Please copy every record below exactly, leaving out the pictures.

──────────────────────────────

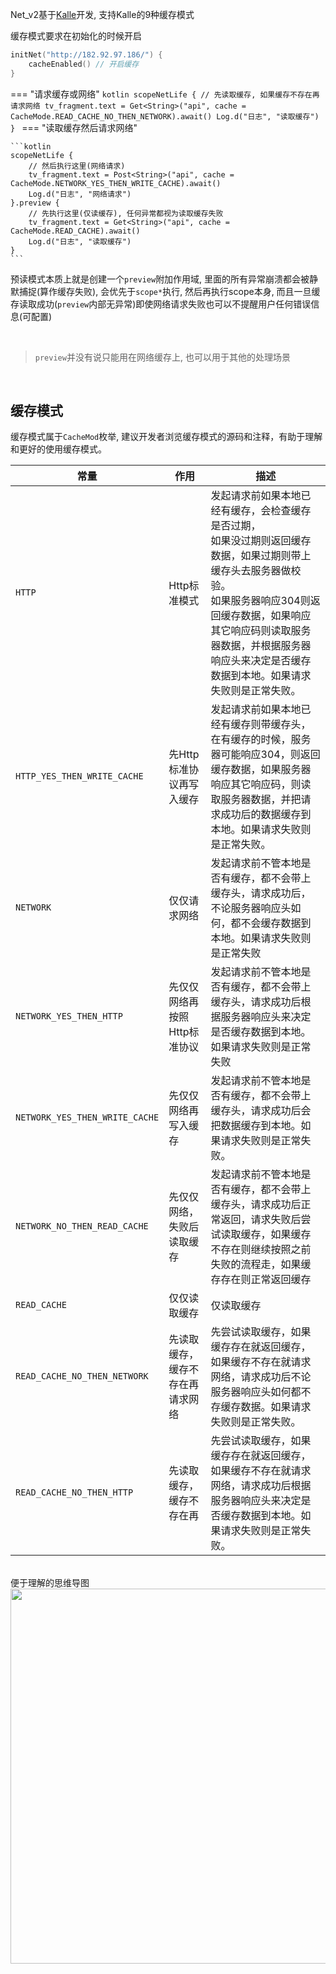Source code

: Net_v2基于[Kalle](https://github.com/yanzhenjie/Kalle)开发, 支持Kalle的9种缓存模式

缓存模式要求在初始化的时候开启

```kotlin
initNet("http://182.92.97.186/") {
    cacheEnabled() // 开启缓存
}
```

=== "请求缓存或网络"
    ```kotlin
    scopeNetLife {
        // 先读取缓存, 如果缓存不存在再请求网络
        tv_fragment.text = Get<String>("api", cache = CacheMode.READ_CACHE_NO_THEN_NETWORK).await()
        Log.d("日志", "读取缓存")
    }
    ```
=== "读取缓存然后请求网络"

    ```kotlin
    scopeNetLife {
        // 然后执行这里(网络请求)
        tv_fragment.text = Post<String>("api", cache = CacheMode.NETWORK_YES_THEN_WRITE_CACHE).await()
        Log.d("日志", "网络请求")
    }.preview {
        // 先执行这里(仅读缓存), 任何异常都视为读取缓存失败
        tv_fragment.text = Get<String>("api", cache = CacheMode.READ_CACHE).await()
        Log.d("日志", "读取缓存")
    }
    ```

预读模式本质上就是创建一个`preview`附加作用域, 里面的所有异常崩溃都会被静默捕捉(算作缓存失败), 会优先于`scope*`执行, 然后再执行scope本身,
而且一旦缓存读取成功(`preview`内部无异常)即使网络请求失败也可以不提醒用户任何错误信息(可配置)

<br>

> `preview`并没有说只能用在网络缓存上, 也可以用于其他的处理场景

<br>

## 缓存模式

缓存模式属于`CacheMod`枚举, 建议开发者浏览缓存模式的源码和注释，有助于理解和更好的使用缓存模式。

| 常量                           | 作用                             | 描述                                                         |
| ------------------------------ | -------------------------------- | ------------------------------------------------------------ |
| `HTTP`                         | Http标准模式                     | 发起请求前如果本地已经有缓存，会检查缓存是否过期，<br />如果没过期则返回缓存数据，如果过期则带上缓存头去服务器做校验。<br />如果服务器响应304则返回缓存数据，如果响应其它响应码则读取服务器数据，并根据服务器响应头来决定是否缓存数据到本地。如果请求失败则是正常失败。 |
| `HTTP_YES_THEN_WRITE_CACHE`    | 先Http标准协议再写入缓存         | 发起请求前如果本地已经有缓存则带缓存头，在有缓存的时候，服务器可能响应304，则返回缓存数据，如果服务器响应其它响应码，则读取服务器数据，并把请求成功后的数据缓存到本地。如果请求失败则是正常失败。 |
| `NETWORK`                      | 仅仅请求网络                     | 发起请求前不管本地是否有缓存，都不会带上缓存头，请求成功后，不论服务器响应头如何，都不会缓存数据到本地。如果请求失败则是正常失败 |
| `NETWORK_YES_THEN_HTTP`        | 先仅仅网络再按照Http标准协议     | 发起请求前不管本地是否有缓存，都不会带上缓存头，请求成功后根据服务器响应头来决定是否缓存数据到本地。如果请求失败则是正常失败 |
| `NETWORK_YES_THEN_WRITE_CACHE` | 先仅仅网络再写入缓存             | 发起请求前不管本地是否有缓存，都不会带上缓存头，请求成功后会把数据缓存到本地。如果请求失败则是正常失败。 |
| `NETWORK_NO_THEN_READ_CACHE`   | 先仅仅网络，失败后读取缓存       | 发起请求前不管本地是否有缓存，都不会带上缓存头，请求成功后正常返回，请求失败后尝试读取缓存，如果缓存不存在则继续按照之前失败的流程走，如果缓存存在则正常返回缓存 |
| `READ_CACHE `                  | 仅仅读取缓存                     | 仅读取缓存                                                   |
| `READ_CACHE_NO_THEN_NETWORK`   | 先读取缓存，缓存不存在再请求网络 | 先尝试读取缓存，如果缓存存在就返回缓存，如果缓存不存在就请求网络，请求成功后不论服务器响应头如何都不存缓存数据。如果请求失败则是正常失败。 |
| `READ_CACHE_NO_THEN_HTTP`      | 先读取缓存，缓存不存在再         | 先尝试读取缓存，如果缓存存在就返回缓存，如果缓存不存在就请求网络，请求成功后根据服务器响应头来决定是否缓存数据到本地。如果请求失败则是正常失败。 |

<br>
便于理解的思维导图

<img src="https://i.imgur.com/sHnrzWX.png" width="600"/>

──────────────────────────────

## Exercise answer
Source code

: Net_v2基于[Kalle](https://github.com/yanzhenjie/Kalle)开发, 支持Kalle的9种缓存模式

缓存模式要求在初始化的时候开启

```kotlin
initNet("http://182.92.97.186/") {
    cacheEnabled() // 开启缓存
}
```

=== "请求缓存或网络"
    ```kotlin
    scopeNetLife {
        // 先读取缓存, 如果缓存不存在再请求网络
        tv_fragment.text = Get<String>("api", cache = CacheMode.READ_CACHE_NO_THEN_NETWORK).await()
        Log.d("日志", "读取缓存")
    }
    ```
=== "读取缓存然后请求网络"

    ```kotlin
    scopeNetLife {
        // 然后执行这里(网络请求)
        tv_fragment.text = Post<String>("api", cache = CacheMode.NETWORK_YES_THEN_WRITE_CACHE).await()
        Log.d("日志", "网络请求")
    }.preview {
        // 先执行这里(仅读缓存), 任何异常都视为读取缓存失败
        tv_fragment.text = Get<String>("api", cache = CacheMode.READ_CACHE).await()
        Log.d("日志", "读取缓存")
    }
    ```

预读模式本质上就是创建一个`preview`附加作用域, 里面的所有异常崩溃都会被静默捕捉(算作缓存失败), 会优先于`scope*`执行, 然后再执行scope本身,
而且一旦缓存读取成功(`preview`内部无异常)即使网络请求失败也可以不提醒用户任何错误信息(可配置)

<br>

> `preview`并没有说只能用在网络缓存上, 也可以用于其他的处理场景

<br>

## 缓存模式

缓存模式属于`CacheMod`枚举, 建议开发者浏览缓存模式的源码和注释，有助于理解和更好的使用缓存模式。

| 常量                           | 作用                             | 描述                                                         |
| ------------------------------ | -------------------------------- | ------------------------------------------------------------ |
| `HTTP`                         | Http标准模式                     | 发起请求前如果本地已经有缓存，会检查缓存是否过期，<br />如果没过期则返回缓存数据，如果过期则带上缓存头去服务器做校验。<br />如果服务器响应304则返回缓存数据，如果响应其它响应码则读取服务器数据，并根据服务器响应头来决定是否缓存数据到本地。如果请求失败则是正常失败。 |
| `HTTP_YES_THEN_WRITE_CACHE`    | 先Http标准协议再写入缓存         | 发起请求前如果本地已经有缓存则带缓存头，在有缓存的时候，服务器可能响应304，则返回缓存数据，如果服务器响应其它响应码，则读取服务器数据，并把请求成功后的数据缓存到本地。如果请求失败则是正常失败。 |
| `NETWORK`                      | 仅仅请求网络                     | 发起请求前不管本地是否有缓存，都不会带上缓存头，请求成功后，不论服务器响应头如何，都不会缓存数据到本地。如果请求失败则是正常失败 |
| `NETWORK_YES_THEN_HTTP`        | 先仅仅网络再按照Http标准协议     | 发起请求前不管本地是否有缓存，都不会带上缓存头，请求成功后根据服务器响应头来决定是否缓存数据到本地。如果请求失败则是正常失败 |
| `NETWORK_YES_THEN_WRITE_CACHE` | 先仅仅网络再写入缓存             | 发起请求前不管本地是否有缓存，都不会带上缓存头，请求成功后会把数据缓存到本地。如果请求失败则是正常失败。 |
| `NETWORK_NO_THEN_READ_CACHE`   | 先仅仅网络，失败后读取缓存       | 发起请求前不管本地是否有缓存，都不会带上缓存头，请求成功后正常返回，请求失败后尝试读取缓存，如果缓存不存在则继续按照之前失败的流程走，如果缓存存在则正常返回缓存 |
| `READ_CACHE `                  | 仅仅读取缓存                     | 仅读取缓存                                                   |
| `READ_CACHE_NO_THEN_NETWORK`   | 先读取缓存，缓存不存在再请求网络 | 先尝试读取缓存，如果缓存存在就返回缓存，如果缓存不存在就请求网络，请求成功后不论服务器响应头如何都不存缓存数据。如果请求失败则是正常失败。 |
| `READ_CACHE_NO_THEN_HTTP`      | 先读取缓存，缓存不存在再         | 先尝试读取缓存，如果缓存存在就返回缓存，如果缓存不存在就请求网络，请求成功后根据服务器响应头来决定是否缓存数据到本地。如果请求失败则是正常失败。 |

<br>
便于理解的思维导图

<img src="https://i.imgur.com/sHnrzWX.png" width="600"/>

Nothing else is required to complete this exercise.